There are trillions of neutrinos passing through the Earth or being generated from radioactive elements in the crust every second. Last week, researchers released a map of what they project the surface of the Earth would look like if we could see those neutrinos. There would be spots marking natural deposits of uranium and thorium as well as the locations of operating nuclear reactors and concentrations of nuclear waste.
The first official scientific detection of neutrinos was recorded at the Savannah River nuclear power plant in Georgia in 1959. Since then, there has been steady improvement in our ability to detect neutrinos. Most of the detectors are used in basic research into the nature of neutrinos but there has been some work on possible practical applications for monitoring nuclear activities.
The researchers who developed the map mentioned above used one detector in Japan and one detector in Italy. They also used geological information about the composition and density of the crust of the Earth as well as the location of the world’s nuclear reactors. (The reactors emit the antimatter counterpart of neutrinos which are known as antineutrinos.) The detectors use huge tanks of mineral oil.
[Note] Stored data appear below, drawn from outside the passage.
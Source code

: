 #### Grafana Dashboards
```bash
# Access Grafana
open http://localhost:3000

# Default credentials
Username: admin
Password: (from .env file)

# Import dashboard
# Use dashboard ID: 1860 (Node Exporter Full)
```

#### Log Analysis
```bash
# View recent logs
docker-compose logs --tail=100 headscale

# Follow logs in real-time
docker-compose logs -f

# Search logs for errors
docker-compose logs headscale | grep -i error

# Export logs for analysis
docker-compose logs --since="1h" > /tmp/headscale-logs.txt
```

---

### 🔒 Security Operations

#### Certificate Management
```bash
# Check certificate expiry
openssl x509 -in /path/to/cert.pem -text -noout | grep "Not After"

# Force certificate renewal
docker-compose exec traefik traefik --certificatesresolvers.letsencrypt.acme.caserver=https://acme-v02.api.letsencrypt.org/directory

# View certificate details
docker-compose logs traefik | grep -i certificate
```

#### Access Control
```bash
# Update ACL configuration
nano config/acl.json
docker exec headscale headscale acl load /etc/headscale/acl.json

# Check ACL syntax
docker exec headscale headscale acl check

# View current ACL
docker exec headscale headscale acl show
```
Almost all of the trillions of neutrinos and antineutrinos pass through the tanks with absolutely no effect but every now and then one of them will hit a hydrogen nuclear just right and annihilate it, leaving behind a positron, a neutron and a spray of short lived particles. This triggers a signal in the detector.
When it comes to monitoring nuclear reactors, it is not so much a matter of knowing where they are. We have other ways such as infrared emissions that will tell us that. What neutrino and antineutrino detectors can do is tell us more about exactly what the reactors are being used for. Detectors can be made small as a refrigerator if the source is small. Such a detector could be placed next to a reactor that is being monitored. Different elements give off characteristic neutrino signatures. It would be possible to know if someone was diverting plutonium from a reactor.
It is also possible that a gigantic detector could be used to monitor global nuclear activities. China is developing a really big detector known as JUNO to study fundamental questions about the origin of the universe and the imbalance between matter and antimatter. Perhaps global nuclear monitoring could be tested with the Chinese detector which should be operating by 2020.